Yes you are quite correct. But the point I was trying to make was that the amount of interest that can be serviced this way is limited by the nominal growth rate of the economy, and the proviso that all the interest be spent, and none saved...

Mosler:

... any unspent income has that same effect as unspent interest income.

Later comments move to other topics.

I just want to point out that it seems to me that for many of the people commenting at Mosler's, "rent" is one of the world's biggest problems, but "interest" is no problem at all. Yet "rent" and "interest" are the same thing, given the way they use the word "rent".


Michael Hudson defines "rent":

The 19th century elaborated the concept of economic rent as that element of price which found no counterpart in actual cost of production. and hence was “unearned.”

Unearned income. Undeserved income. It is not a far stretch, from saying the income to capital (money) is undeserved, to saying the income to capital (equipment) is undeserved. And that is as Marxist a thought as I have ever seen.


Hudson and Hickey both see rent as a problematic cost. Mosler sees interest as income. The distinction is false, for every cost is someone's income, and every income is someone's cost.

Actually, that may be Mosler's point.

Still, the issue is not the cost of interest in comparison to the income from interest. The issue is interest in comparison to wages and to profits; the issue is the balance among factor costs.

From The Wealth of Nations:

The interest of money is always a derivative revenue, which, if it is not paid from the profit which is made by the use of the money, must be paid from some other source of revenue...

7 comments:

Jazzbumpa said...

for every cost is someone's income, and every income is someone's cost.

No. The cost of extracting ore from the ground is greater than the wages paid to the diggers.

The cost of a natural disaster is unrelated to anyone's income.

The income from a bushel of wheat is greater than the costs of growing it. Rain, sun and sweat equity contribute to this income.

These are false equivalences. Classical economics is riddled with fallacies like these.

Cheers!
JzB

The Arthurian said...

Wages, rent, profit:

"In every society the price of every commodity finally resolves itself into some one or other, or all of those three parts; and in every improved society, all three enter more or less, as component parts, into the price of the far greater part of commodities."

And interest.

The "extra" cost of extracting ore and growing wheat, resolves itself as profit and rent (and interest).
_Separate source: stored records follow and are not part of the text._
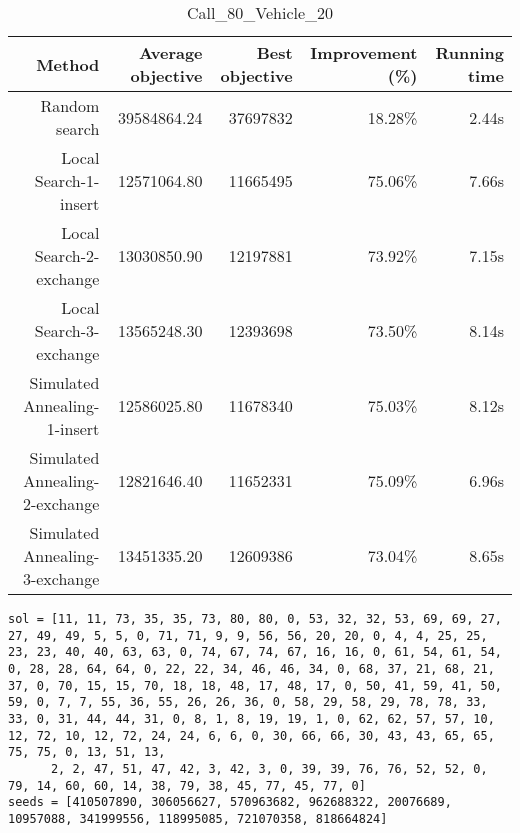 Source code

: \begin{table}[ht]
\centering
\caption{Call\_80\_Vehicle\_20}
\label{tab:call80vehicle20}
\begin{tabular}{|r|r|r|r|r|}
Method & Average objective & Best objective & Improvement (\%) & Running time \\
\hline
Random search & 39584864.24 & 37697832 & 18.28\% & 2.44s\\
Local Search-1-insert & 12571064.80 & 11665495 & 75.06\% & 7.66s\\
Local Search-2-exchange & 13030850.90 & 12197881 & 73.92\% & 7.15s\\
Local Search-3-exchange & 13565248.30 & 12393698 & 73.50\% & 8.14s\\
Simulated Annealing-1-insert & 12586025.80 & 11678340 & 75.03\% & 8.12s\\
Simulated Annealing-2-exchange & 12821646.40 & 11652331 & 75.09\% & 6.96s\\
Simulated Annealing-3-exchange & 13451335.20 & 12609386 & 73.04\% & 8.65s\\
\end{tabular}%
\end{table}
\begin{lstlisting}[label={lst:call80vehicle20},caption=Optimal solution call\_80\_vehicle\_20]
sol = [11, 11, 73, 35, 35, 73, 80, 80, 0, 53, 32, 32, 53, 69, 69, 27, 27, 49, 49, 5, 5, 0, 71, 71, 9, 9, 56, 56, 20, 20, 0, 4, 4, 25, 25, 23, 23, 40, 40, 63, 63, 0, 74, 67, 74, 67, 16, 16, 0, 61, 54, 61, 54, 0, 28, 28, 64, 64, 0, 22, 22, 34, 46, 46, 34, 0, 68, 37, 21, 68, 21, 37, 0, 70, 15, 15, 70, 18, 18, 48, 17, 48, 17, 0, 50, 41, 59, 41, 50, 59, 0, 7, 7, 55, 36, 55, 26, 26, 36, 0, 58, 29, 58, 29, 78, 78, 33, 33, 0, 31, 44, 44, 31, 0, 8, 1, 8, 19, 19, 1, 0, 62, 62, 57, 57, 10, 12, 72, 10, 12, 72, 24, 24, 6, 6, 0, 30, 66, 66, 30, 43, 43, 65, 65, 75, 75, 0, 13, 51, 13,
      2, 2, 47, 51, 47, 42, 3, 42, 3, 0, 39, 39, 76, 76, 52, 52, 0, 79, 14, 60, 60, 14, 38, 79, 38, 45, 77, 45, 77, 0]
seeds = [410507890, 306056627, 570963682, 962688322, 20076689, 10957088, 341999556, 118995085, 721070358, 818664824]
\end{lstlisting}%
\clearpage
The cost due to natural disaster is loss, not cost. Nobody pays to have a natural disaster. There is no "cost" until somebody starts paying to rebuild.

Clonal said...

Art.

The problem is not with attributing a cost to capital, or charging for the use of capital. The problem starts with the time value of money, both with simple interest and multiplied with compound interest.

Economist by using equilibrium model are unable to capture the damaging affect of savings that are compounded. If you look at Mosler's reply, he wanted the interest spent immediately. If it is saved and re lent, or the interest compounded because of a borrowers inability to pay the interest for a period or periods, the problem begins. Hence the proposals for interest free money as proposed by Kennedy and others.

The Arthurian said...
This comment has been removed by the author.
The Arthurian said...

Short answer.

"The problem is not with attributing a cost to capital, or charging for the use of capital. The problem starts with the time value of money, both with simple interest and multiplied with compound interest."

I am not sure that the time value of money is where the problem starts. I am sure that excessive reliance on credit is the problem and has been, for decades.

Jazzbumpa said...

The "extra" cost of extracting ore and growing wheat, resolves itself as profit and rent (and interest).

That addresses nothing, and reduces economics to a tautology - which is probably the right way to look at it.

And loss - hmmm. Does economics recognize that possibility?

Cheers!
JzB

The Arthurian said...

Jazz, are you spammin' me???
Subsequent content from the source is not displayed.